Overview

This report conducts an analysis on the ToothGrowth dataset in R. According to the official description, this set contains data about the length of odontoblasts (teeth) in each of 10 guinea pigs at each of three dose levels of Vitamin C (0.5, 1, and 2 mg) with each of two delivery methods (orange juice or ascorbic acid). The report is divided in three parts: First, an introduction to get the dataset and set up the environment in R. Second, a basic summary of the data. Finally, we will use confidence intervals and hypothesis tests to compare tooth growth by supp and dose.

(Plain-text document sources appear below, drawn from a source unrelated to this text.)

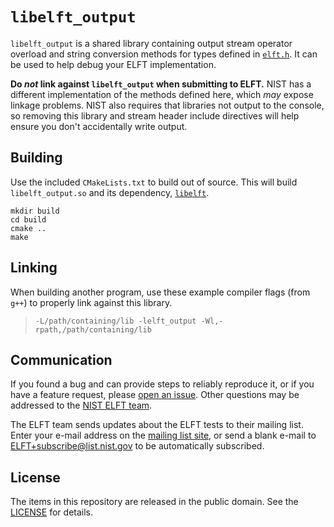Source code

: `libelft_output`
================

`libelft_output` is a shared library containing output stream operator overload
and string conversion methods for types defined in [`elft.h`]. It can be used to
help debug your ELFT implementation.

**Do _not_ link against `libelft_output` when submitting to ELFT.** NIST has a
different implementation of the methods defined here, which _may_ expose linkage
problems. NIST also requires that libraries not output to the console, so
removing this library and stream header include directives will help ensure you
don't accidentally write output.

Building
--------
Use the included `CMakeLists.txt` to build out of source. This will build
`libelft_output.so` and its dependency, [`libelft`].

```
mkdir build
cd build
cmake ..
make
```

Linking
-------
When building another program, use these example compiler flags (from `g++`)
to properly link against this library.

> `-L/path/containing/lib -lelft_output -Wl,-rpath,/path/containing/lib`

Communication
-------------
If you found a bug and can provide steps to reliably reproduce it, or if you
have a feature request, please [open an issue]. Other questions may be addressed
to the [NIST ELFT team].

The ELFT team sends updates about the ELFT tests to their mailing list. Enter
your e-mail address on the [mailing list site], or send a blank e-mail to
ELFT+subscribe@list.nist.gov to be automatically subscribed.

License
-------
The items in this repository are released in the public domain. See the
[LICENSE] for details.

[`libelft`]: https://github.com/usnistgov/elft/blob/master/elft_1_x/libelft
[`elft.h`]: https://github.com/usnistgov/elft/blob/master/elft_1_x/include/elft.h
[NIST ELFT team]: mailto:elft@nist.gov
[open an issue]: https://github.com/usnistgov/elft/issues
[mailing list site]: https://groups.google.com/a/list.nist.gov/forum/#!forum/elft/join
[LICENSE]: https://github.com/usnistgov/elft/blob/master/LICENSE.md
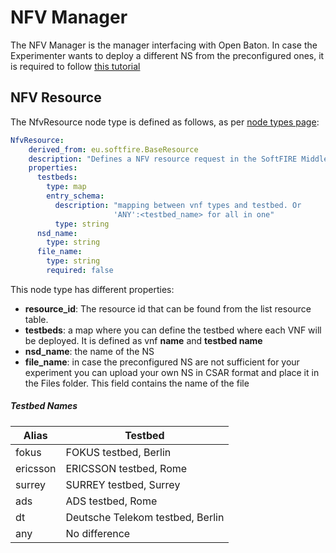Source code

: # NFV Manager

The NFV Manager is the manager interfacing with Open Baton. In case the Experimenter wants to deploy a different NS from the preconfigured ones, it is required to follow [this tutorial][openbaton-tosca]

## NFV Resource

The NfvResource node type is defined as follows, as per [node types page][node_types]:

```yaml
NfvResource:
    derived_from: eu.softfire.BaseResource
    description: "Defines a NFV resource request in the SoftFIRE Middleware"
    properties:
      testbeds:
        type: map
        entry_schema:
          description: "mapping between vnf types and testbed. Or
                       'ANY':<testbed_name> for all in one"
          type: string
      nsd_name:
        type: string
      file_name:
        type: string
        required: false

```

This node type has different properties:

* **resource_id**: The resource id that can be found from the list resource table.
* **testbeds**: a map where you can define the testbed where each VNF will be deployed. It is defined as vnf **name** and **testbed name**
* **nsd_name**: the name of the NS
* **file_name**: in case the preconfigured NS are not sufficient for your experiment you can upload your own NS in CSAR format and place it in the Files folder. This field contains the name of the file

##### Testbed Names

| Alias    | Testbed                          |
|----------|----------------------------------|
| fokus    | FOKUS testbed, Berlin            |
| ericsson | ERICSSON testbed, Rome           |
| surrey   | SURREY testbed, Surrey           |
| ads      | ADS testbed, Rome                |
| dt       | Deutsche Telekom testbed, Berlin |
| any      | No difference                    |

<!--
References
-->

[node_types]:etc/softfire_node_types.yaml
[openbaton-tosca]:https://openbaton.github.io/documentation/tosca-CSAR-onboarding/
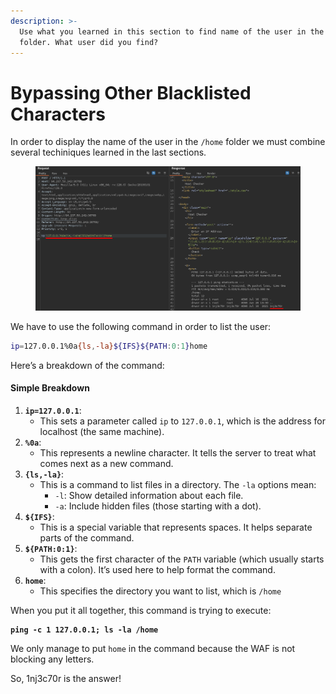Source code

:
 ```yaml
---
description: >-
  Use what you learned in this section to find name of the user in the '/home'
  folder. What user did you find?
---
```


# Bypassing Other Blacklisted Characters

In order to display the name of the user in the `/home` folder we must combine several techiniques learned in the last sections.

<figure><img src="../../../.gitbook/assets/image (2) (1) (1) (1) (1) (1) (1) (1) (1) (1) (1) (1) (1) (1) (1) (1) (1) (1) (1) (1) (1) (1) (1) (1) (1) (1).png" alt=""><figcaption></figcaption></figure>

We have to use the following command in order to list the user:

```bash
ip=127.0.0.1%0a{ls,-la}${IFS}${PATH:0:1}home
```

Here’s a  breakdown of the command:

#### Simple Breakdown

1. **`ip=127.0.0.1`**:
   * This sets a parameter called `ip` to `127.0.0.1`, which is the address for localhost (the same machine).
2. **`%0a`**:
   * This represents a newline character. It tells the server to treat what comes next as a new command.
3. **`{ls,-la}`**:
   * This is a command to list files in a directory. The `-la` options mean:
     * `-l`: Show detailed information about each file.
     * `-a`: Include hidden files (those starting with a dot).
4. **`${IFS}`**:
   * This is a special variable that represents spaces. It helps separate parts of the command.
5. **`${PATH:0:1}`**:
   * This gets the first character of the `PATH` variable (which usually starts with a colon). It’s used here to help format the command.
6. **`home`**:
   * This specifies the directory you want to list, which is `/home`

When you put it all together, this command is trying to execute:

<pre class="language-bash"><code class="lang-bash"><strong>ping -c 1 127.0.0.1; ls -la /home
</strong></code></pre>

We only manage to put `home` in the command because the WAF is not blocking any letters.

So, 1nj3c70r is the answer!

Setting up the environment and the data

First of all, we will set up the working directory:

setwd("C:/Users/ftorrent/Desktop/Data Science Track1/Coursera/Statistical Inference")

Now, we load the required packages and get the data to perform the analysis:

library(knitr)
library(ggplot2)
library(graphics)
library(datasets)
tg<-ToothGrowth

Basic Summary of the Data

Let’s have a quick view on the data we have:

summary(tg)
##       len        supp         dose      
##  Min.   : 4.20   OJ:30   Min.   :0.500  
##  1st Qu.:13.07   VC:30   1st Qu.:0.500  
##  Median :19.25           Median :1.000  
##  Mean   :18.81           Mean   :1.167  
##  3rd Qu.:25.27           3rd Qu.:2.000  
##  Max.   :33.90           Max.   :2.000

As we can see, n the dataset we have three variables: 1. Length of the teeth 2. Supplement type (VC or OJ). This refers to the delivery method (Ascorbic Acid or Orange Juice). VC corresponds to Vitamin C. They have 30 observations each. 3. Dose in mg (0.5, 1 or 2). 10 observations each.

table(ToothGrowth$supp, ToothGrowth$dose)
##     
##      0.5  1  2
##   OJ  10 10 10
##   VC  10 10 10

We can observe that there are 10 observations for each combination of dose and supplement.

Let’s have a look at the data using a graph to see the values of length and dose, given the type of supplement:

 coplot(len ~ dose | supp, data = ToothGrowth, panel = panel.smooth,
        xlab = "ToothGrowth data: length vs dose, given type of supplement")

Therefore, as we can see there is a tendency to have larger teeth when being given a 2.0 dose of vitamin, no matter which supplement type.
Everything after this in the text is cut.